Ledwaba, who is popular for her character as Pinkie in the SABC2 comedy Stokvel, said Tikhoni assaulted her in 2015 after she had accused her of failing to stop at an intersection in Kyalami. According to Ledwaba's court submissions, Tikhoni had stopped a motorist driving ahead of her but quickly let it pass and turned on Ledwaba after recognising her face.
She said Tikhoni bragged to her colleagues, shouting: "look who I have stopped", before subjecting the actress to an hour-and-a-half of beating and verbal abuse. Magistrate Nosiphiwo Gcawu found Ledwaba to be a reliable witness who "did not contradict herself and stuck to her version" of events.
Gcawu questioned Tikhoni's evidence and suggested that the former officer might have changed her statements based on what Ledwaba was saying in court, and because her lawyers failed to question Ledwaba on some parts of her evidence, and even gave testimony which contradicted her own lawyers.
Tikhoni, who submitted to the court that she was a mother herself, allegedly assaulted Ledwaba in front of her then
24-month-old child and refused to let the actresses comfort her crying baby, saying that "celebrity babies are just like normal babies and they did not cry blood."
She admitted to saying those words, but later contradicted herself by claiming she did not know Ledwaba was a celebrity. She said she only knew who she was after hearing about the incident through radio and Sowetan newspaper.
Ledwaba sustained injuries to her right arm, a broken finger and bruises on her body. The actress, who told the court that she was a freelancer, submitted that she lost two months of work due to injuries inflicted by the former officer.

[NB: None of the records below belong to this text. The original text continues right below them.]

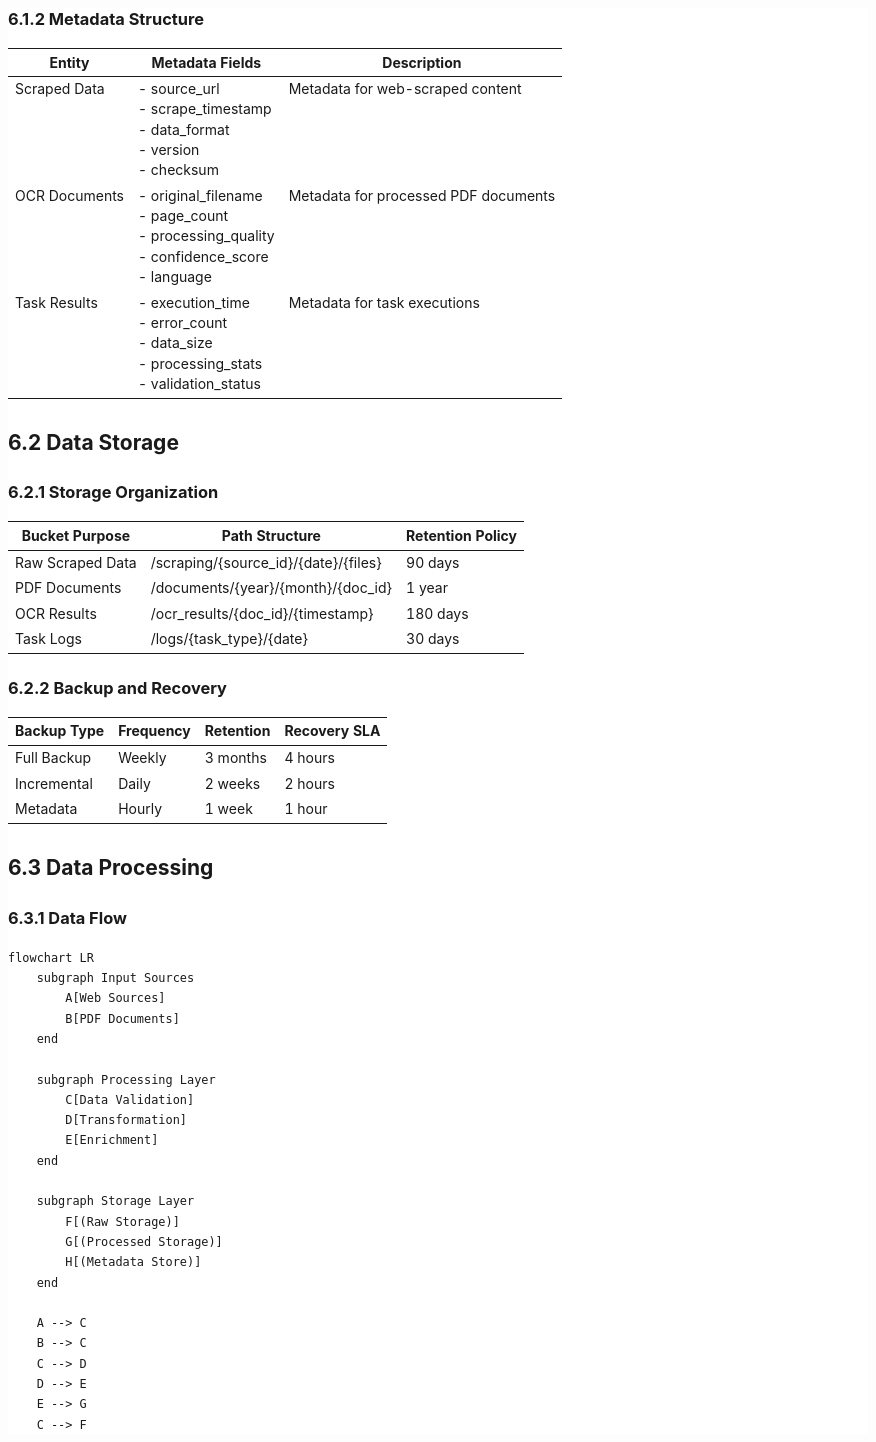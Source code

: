 ### 6.1.2 Metadata Structure

| Entity | Metadata Fields | Description |
|--------|----------------|-------------|
| Scraped Data | - source_url<br>- scrape_timestamp<br>- data_format<br>- version<br>- checksum | Metadata for web-scraped content |
| OCR Documents | - original_filename<br>- page_count<br>- processing_quality<br>- confidence_score<br>- language | Metadata for processed PDF documents |
| Task Results | - execution_time<br>- error_count<br>- data_size<br>- processing_stats<br>- validation_status | Metadata for task executions |

## 6.2 Data Storage

### 6.2.1 Storage Organization

| Bucket Purpose | Path Structure | Retention Policy |
|----------------|----------------|------------------|
| Raw Scraped Data | /scraping/{source_id}/{date}/{files} | 90 days |
| PDF Documents | /documents/{year}/{month}/{doc_id} | 1 year |
| OCR Results | /ocr_results/{doc_id}/{timestamp} | 180 days |
| Task Logs | /logs/{task_type}/{date} | 30 days |

### 6.2.2 Backup and Recovery

| Backup Type | Frequency | Retention | Recovery SLA |
|-------------|-----------|-----------|--------------|
| Full Backup | Weekly | 3 months | 4 hours |
| Incremental | Daily | 2 weeks | 2 hours |
| Metadata | Hourly | 1 week | 1 hour |

## 6.3 Data Processing

### 6.3.1 Data Flow

```mermaid
flowchart LR
    subgraph Input Sources
        A[Web Sources]
        B[PDF Documents]
    end

    subgraph Processing Layer
        C[Data Validation]
        D[Transformation]
        E[Enrichment]
    end

    subgraph Storage Layer
        F[(Raw Storage)]
        G[(Processed Storage)]
        H[(Metadata Store)]
    end

    A --> C
    B --> C
    C --> D
    D --> E
    E --> G
    C --> F
```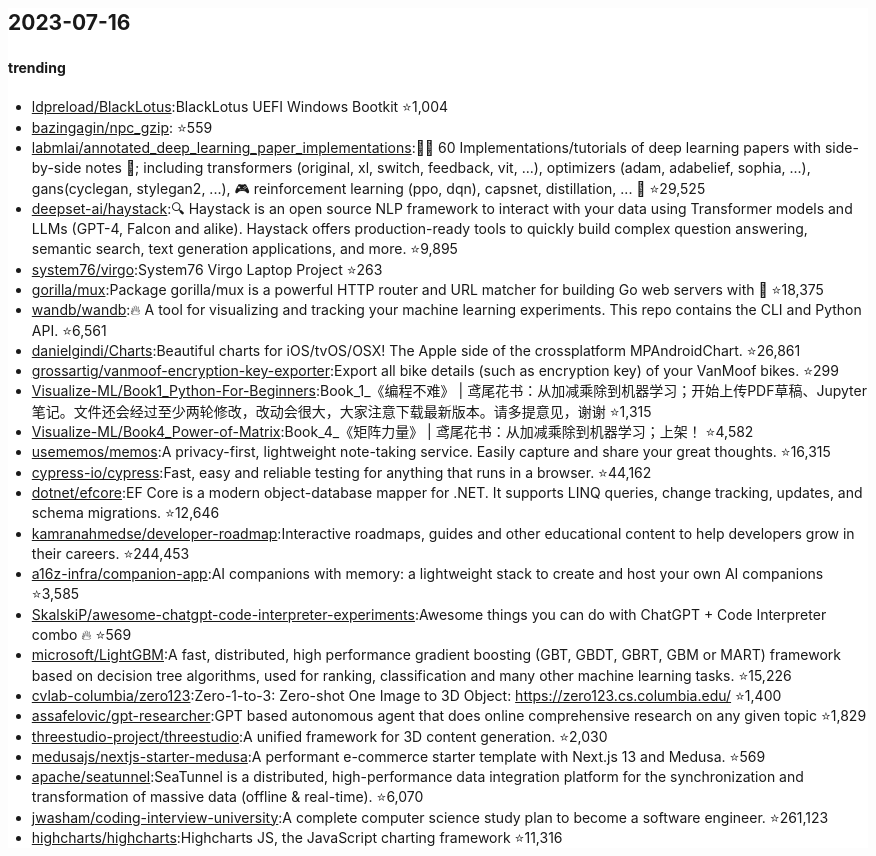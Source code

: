 ## 2023-07-16

#### trending
* [ldpreload/BlackLotus](https://github.com/ldpreload/BlackLotus):BlackLotus UEFI Windows Bootkit ⭐1,004
* [bazingagin/npc_gzip](https://github.com/bazingagin/npc_gzip): ⭐559
* [labmlai/annotated_deep_learning_paper_implementations](https://github.com/labmlai/annotated_deep_learning_paper_implementations):🧑‍🏫 60 Implementations/tutorials of deep learning papers with side-by-side notes 📝; including transformers (original, xl, switch, feedback, vit, ...), optimizers (adam, adabelief, sophia, ...), gans(cyclegan, stylegan2, ...), 🎮 reinforcement learning (ppo, dqn), capsnet, distillation, ... 🧠 ⭐29,525
* [deepset-ai/haystack](https://github.com/deepset-ai/haystack):🔍 Haystack is an open source NLP framework to interact with your data using Transformer models and LLMs (GPT-4, Falcon and alike). Haystack offers production-ready tools to quickly build complex question answering, semantic search, text generation applications, and more. ⭐9,895
* [system76/virgo](https://github.com/system76/virgo):System76 Virgo Laptop Project ⭐263
* [gorilla/mux](https://github.com/gorilla/mux):Package gorilla/mux is a powerful HTTP router and URL matcher for building Go web servers with 🦍 ⭐18,375
* [wandb/wandb](https://github.com/wandb/wandb):🔥 A tool for visualizing and tracking your machine learning experiments. This repo contains the CLI and Python API. ⭐6,561
* [danielgindi/Charts](https://github.com/danielgindi/Charts):Beautiful charts for iOS/tvOS/OSX! The Apple side of the crossplatform MPAndroidChart. ⭐26,861
* [grossartig/vanmoof-encryption-key-exporter](https://github.com/grossartig/vanmoof-encryption-key-exporter):Export all bike details (such as encryption key) of your VanMoof bikes. ⭐299
* [Visualize-ML/Book1_Python-For-Beginners](https://github.com/Visualize-ML/Book1_Python-For-Beginners):Book_1_《编程不难》 | 鸢尾花书：从加减乘除到机器学习；开始上传PDF草稿、Jupyter笔记。文件还会经过至少两轮修改，改动会很大，大家注意下载最新版本。请多提意见，谢谢 ⭐1,315
* [Visualize-ML/Book4_Power-of-Matrix](https://github.com/Visualize-ML/Book4_Power-of-Matrix):Book_4_《矩阵力量》 | 鸢尾花书：从加减乘除到机器学习；上架！ ⭐4,582
* [usememos/memos](https://github.com/usememos/memos):A privacy-first, lightweight note-taking service. Easily capture and share your great thoughts. ⭐16,315
* [cypress-io/cypress](https://github.com/cypress-io/cypress):Fast, easy and reliable testing for anything that runs in a browser. ⭐44,162
* [dotnet/efcore](https://github.com/dotnet/efcore):EF Core is a modern object-database mapper for .NET. It supports LINQ queries, change tracking, updates, and schema migrations. ⭐12,646
* [kamranahmedse/developer-roadmap](https://github.com/kamranahmedse/developer-roadmap):Interactive roadmaps, guides and other educational content to help developers grow in their careers. ⭐244,453
* [a16z-infra/companion-app](https://github.com/a16z-infra/companion-app):AI companions with memory: a lightweight stack to create and host your own AI companions ⭐3,585
* [SkalskiP/awesome-chatgpt-code-interpreter-experiments](https://github.com/SkalskiP/awesome-chatgpt-code-interpreter-experiments):Awesome things you can do with ChatGPT + Code Interpreter combo 🔥 ⭐569
* [microsoft/LightGBM](https://github.com/microsoft/LightGBM):A fast, distributed, high performance gradient boosting (GBT, GBDT, GBRT, GBM or MART) framework based on decision tree algorithms, used for ranking, classification and many other machine learning tasks. ⭐15,226
* [cvlab-columbia/zero123](https://github.com/cvlab-columbia/zero123):Zero-1-to-3: Zero-shot One Image to 3D Object: https://zero123.cs.columbia.edu/ ⭐1,400
* [assafelovic/gpt-researcher](https://github.com/assafelovic/gpt-researcher):GPT based autonomous agent that does online comprehensive research on any given topic ⭐1,829
* [threestudio-project/threestudio](https://github.com/threestudio-project/threestudio):A unified framework for 3D content generation. ⭐2,030
* [medusajs/nextjs-starter-medusa](https://github.com/medusajs/nextjs-starter-medusa):A performant e-commerce starter template with Next.js 13 and Medusa. ⭐569
* [apache/seatunnel](https://github.com/apache/seatunnel):SeaTunnel is a distributed, high-performance data integration platform for the synchronization and transformation of massive data (offline & real-time). ⭐6,070
* [jwasham/coding-interview-university](https://github.com/jwasham/coding-interview-university):A complete computer science study plan to become a software engineer. ⭐261,123
* [highcharts/highcharts](https://github.com/highcharts/highcharts):Highcharts JS, the JavaScript charting framework ⭐11,316
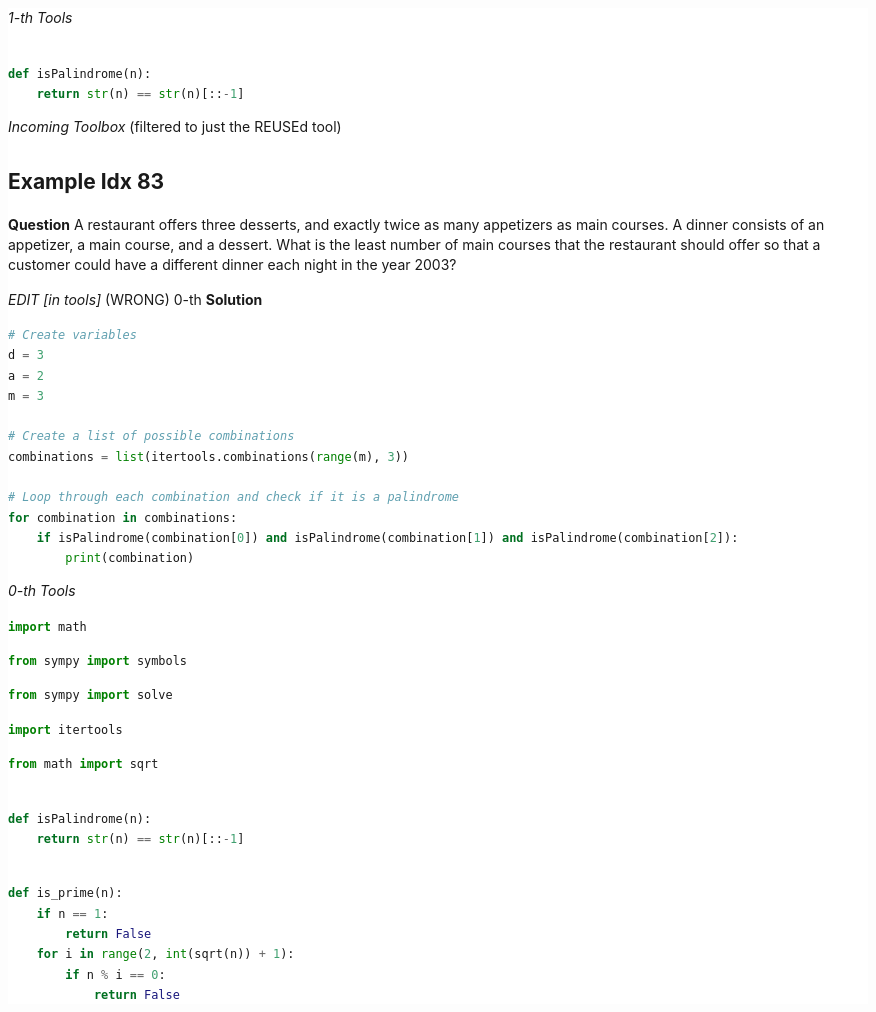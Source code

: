 
*1-th Tools*
```python

def isPalindrome(n):
    return str(n) == str(n)[::-1]
```



*Incoming Toolbox* (filtered to just the REUSEd tool)
```

```

## Example Idx 83
**Question**
A restaurant offers three desserts, and exactly twice as many appetizers as main courses. A dinner consists of an appetizer, a main course, and a dessert. What is the least number of main courses that the restaurant should offer so that a customer could have a different dinner each night in the year 2003?


*EDIT [in tools]* (WRONG) 0-th **Solution**
```python
# Create variables
d = 3
a = 2
m = 3

# Create a list of possible combinations
combinations = list(itertools.combinations(range(m), 3))

# Loop through each combination and check if it is a palindrome
for combination in combinations:
    if isPalindrome(combination[0]) and isPalindrome(combination[1]) and isPalindrome(combination[2]):
        print(combination)
```


*0-th Tools*
```python
import math
```
```python
from sympy import symbols
```
```python
from sympy import solve
```
```python
import itertools
```
```python
from math import sqrt
```
```python

def isPalindrome(n):
    return str(n) == str(n)[::-1]
```
```python

def is_prime(n):
    if n == 1:
        return False
    for i in range(2, int(sqrt(n)) + 1):
        if n % i == 0:
            return False
```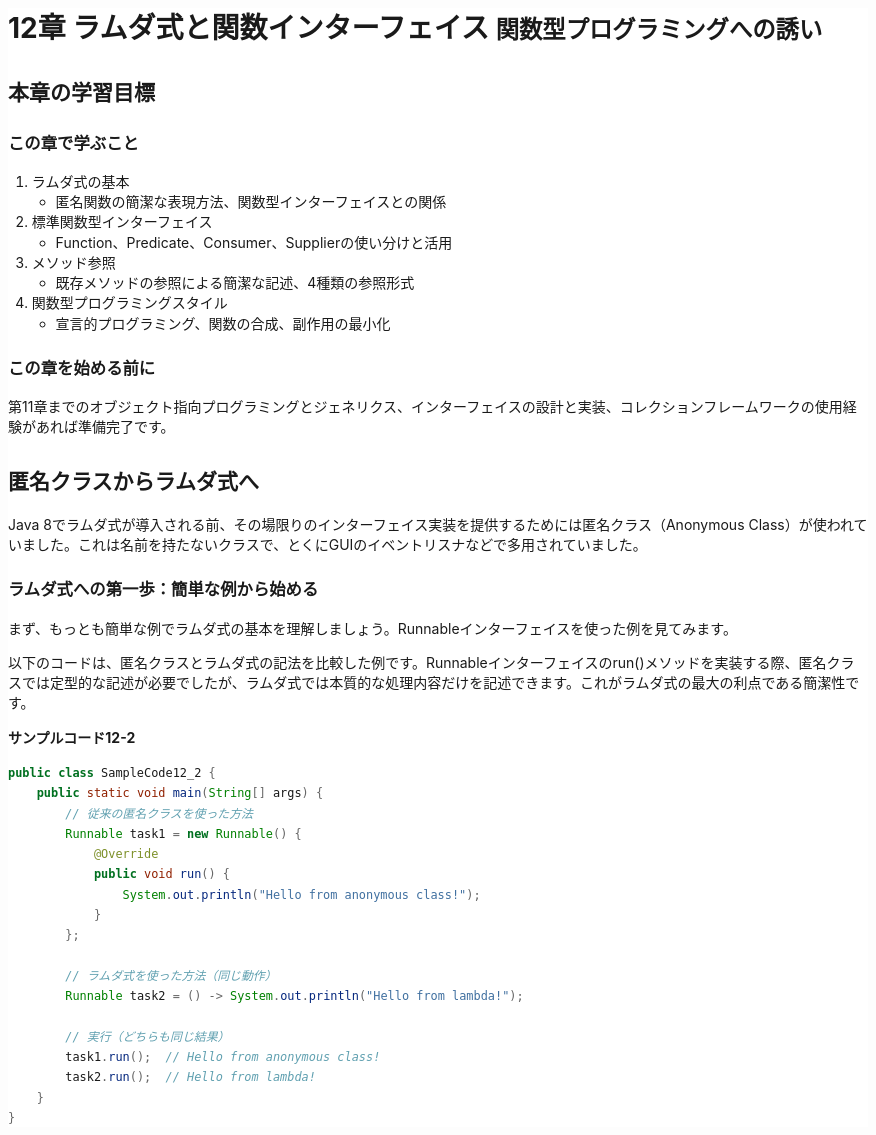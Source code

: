 # <b>12章</b> <span>ラムダ式と関数インターフェイス</span> <small>関数型プログラミングへの誘い</small>

## 本章の学習目標

### この章で学ぶこと

1. ラムダ式の基本
    - 匿名関数の簡潔な表現方法、関数型インターフェイスとの関係
2. 標準関数型インターフェイス
    - Function、Predicate、Consumer、Supplierの使い分けと活用
3. メソッド参照
    - 既存メソッドの参照による簡潔な記述、4種類の参照形式
4. 関数型プログラミングスタイル
    - 宣言的プログラミング、関数の合成、副作用の最小化

### この章を始める前に

第11章までのオブジェクト指向プログラミングとジェネリクス、インターフェイスの設計と実装、コレクションフレームワークの使用経験があれば準備完了です。

## 匿名クラスからラムダ式へ

Java 8でラムダ式が導入される前、その場限りのインターフェイス実装を提供するためには匿名クラス（Anonymous Class）が使われていました。これは名前を持たないクラスで、とくにGUIのイベントリスナなどで多用されていました。

### ラムダ式への第一歩：簡単な例から始める

まず、もっとも簡単な例でラムダ式の基本を理解しましょう。Runnableインターフェイスを使った例を見てみます。

以下のコードは、匿名クラスとラムダ式の記法を比較した例です。Runnableインターフェイスのrun()メソッドを実装する際、匿名クラスでは定型的な記述が必要でしたが、ラムダ式では本質的な処理内容だけを記述できます。これがラムダ式の最大の利点である簡潔性です。

<span class="listing-number">**サンプルコード12-2**</span>

```java
public class SampleCode12_2 {
    public static void main(String[] args) {
        // 従来の匿名クラスを使った方法
        Runnable task1 = new Runnable() {
            @Override
            public void run() {
                System.out.println("Hello from anonymous class!");
            }
        };

        // ラムダ式を使った方法（同じ動作）
        Runnable task2 = () -> System.out.println("Hello from lambda!");

        // 実行（どちらも同じ結果）
        task1.run();  // Hello from anonymous class!
        task2.run();  // Hello from lambda!
    }
}
```
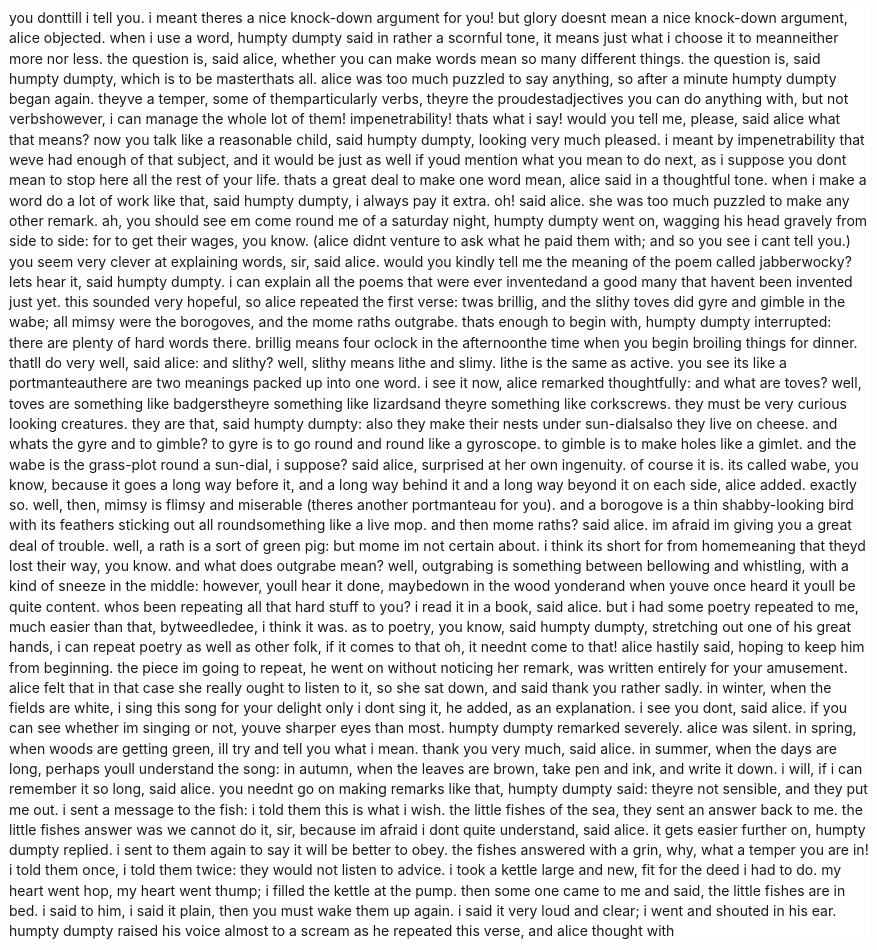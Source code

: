 you donttill i tell you. i meant theres a nice knock-down argument for you! but glory doesnt mean a nice knock-down argument, alice objected. when i use a word, humpty dumpty said in rather a scornful tone, it means just what i choose it to meanneither more nor less. the question is, said alice, whether you can make words mean so many different things. the question is, said humpty dumpty, which is to be masterthats all. alice was too much puzzled to say anything, so after a minute humpty dumpty began again. theyve a temper, some of themparticularly verbs, theyre the proudestadjectives you can do anything with, but not verbshowever, i can manage the whole lot of them! impenetrability! thats what i say! would you tell me, please, said alice what that means? now you talk like a reasonable child, said humpty dumpty, looking very much pleased. i meant by impenetrability that weve had enough of that subject, and it would be just as well if youd mention what you mean to do next, as i suppose you dont mean to stop here all the rest of your life. thats a great deal to make one word mean, alice said in a thoughtful tone. when i make a word do a lot of work like that, said humpty dumpty, i always pay it extra. oh! said alice. she was too much puzzled to make any other remark. ah, you should see em come round me of a saturday night, humpty dumpty went on, wagging his head gravely from side to side: for to get their wages, you know. (alice didnt venture to ask what he paid them with; and so you see i cant tell you.) you seem very clever at explaining words, sir, said alice. would you kindly tell me the meaning of the poem called jabberwocky? lets hear it, said humpty dumpty. i can explain all the poems that were ever inventedand a good many that havent been invented just yet. this sounded very hopeful, so alice repeated the first verse: twas brillig, and the slithy toves did gyre and gimble in the wabe; all mimsy were the borogoves, and the mome raths outgrabe. thats enough to begin with, humpty dumpty interrupted: there are plenty of hard words there. brillig means four oclock in the afternoonthe time when you begin broiling things for dinner. thatll do very well, said alice: and slithy? well, slithy means lithe and slimy. lithe is the same as active. you see its like a portmanteauthere are two meanings packed up into one word. i see it now, alice remarked thoughtfully: and what are toves? well, toves are something like badgerstheyre something like lizardsand theyre something like corkscrews. they must be very curious looking creatures. they are that, said humpty dumpty: also they make their nests under sun-dialsalso they live on cheese. and whats the gyre and to gimble? to gyre is to go round and round like a gyroscope. to gimble is to make holes like a gimlet. and the wabe is the grass-plot round a sun-dial, i suppose? said alice, surprised at her own ingenuity. of course it is. its called wabe, you know, because it goes a long way before it, and a long way behind it and a long way beyond it on each side, alice added. exactly so. well, then, mimsy is flimsy and miserable (theres another portmanteau for you). and a borogove is a thin shabby-looking bird with its feathers sticking out all roundsomething like a live mop. and then mome raths? said alice. im afraid im giving you a great deal of trouble. well, a rath is a sort of green pig: but mome im not certain about. i think its short for from homemeaning that theyd lost their way, you know. and what does outgrabe mean? well, outgrabing is something between bellowing and whistling, with a kind of sneeze in the middle: however, youll hear it done, maybedown in the wood yonderand when youve once heard it youll be quite content. whos been repeating all that hard stuff to you? i read it in a book, said alice. but i had some poetry repeated to me, much easier than that, bytweedledee, i think it was. as to poetry, you know, said humpty dumpty, stretching out one of his great hands, i can repeat poetry as well as other folk, if it comes to that oh, it neednt come to that! alice hastily said, hoping to keep him from beginning. the piece im going to repeat, he went on without noticing her remark, was written entirely for your amusement. alice felt that in that case she really ought to listen to it, so she sat down, and said thank you rather sadly. in winter, when the fields are white, i sing this song for your delight only i dont sing it, he added, as an explanation. i see you dont, said alice. if you can see whether im singing or not, youve sharper eyes than most. humpty dumpty remarked severely. alice was silent. in spring, when woods are getting green, ill try and tell you what i mean. thank you very much, said alice. in summer, when the days are long, perhaps youll understand the song: in autumn, when the leaves are brown, take pen and ink, and write it down. i will, if i can remember it so long, said alice. you neednt go on making remarks like that, humpty dumpty said: theyre not sensible, and they put me out. i sent a message to the fish: i told them this is what i wish. the little fishes of the sea, they sent an answer back to me. the little fishes answer was we cannot do it, sir, because im afraid i dont quite understand, said alice. it gets easier further on, humpty dumpty replied. i sent to them again to say it will be better to obey. the fishes answered with a grin, why, what a temper you are in! i told them once, i told them twice: they would not listen to advice. i took a kettle large and new, fit for the deed i had to do. my heart went hop, my heart went thump; i filled the kettle at the pump. then some one came to me and said, the little fishes are in bed. i said to him, i said it plain, then you must wake them up again. i said it very loud and clear; i went and shouted in his ear. humpty dumpty raised his voice almost to a scream as he repeated this verse, and alice thought with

Ledwaba, sporting an ANC scarf thrown over her outfit, was flanked by members of the ANC and her father Abe Ledwaba. The actress said she was relieved that the case was almost over.
"This is not just about me. It's for the hundreds and thousands of other people in South Africa who have suffered at the hands of police officers," Ledwaba said.
"These are people who should protect us and, for her as a woman to do that to another woman, is just painful."
Ledwaba said she was processing the judgment before taking further steps.
"I am just overwhelmed right now and I am trying to process everything."
Her father, who supported her at the court throughout the trial, said he knew from the start his daughter was not lying.
Tikhoni was excused on the charge of malicious damage to property because the report on Ledwaba's cellphone, which was damaged, was missing.
Tikhoni smiled and walked away from the stand after her judgment was handed. She declined to speak to the media. The judge referred the matter to Nicro (National Institute for Crime Prevention and the Reintegration of Offenders) for her to attend anger management assessment.
She will be back in court on April 24 for mitigation of sentencing, where the Nicro report will be presented.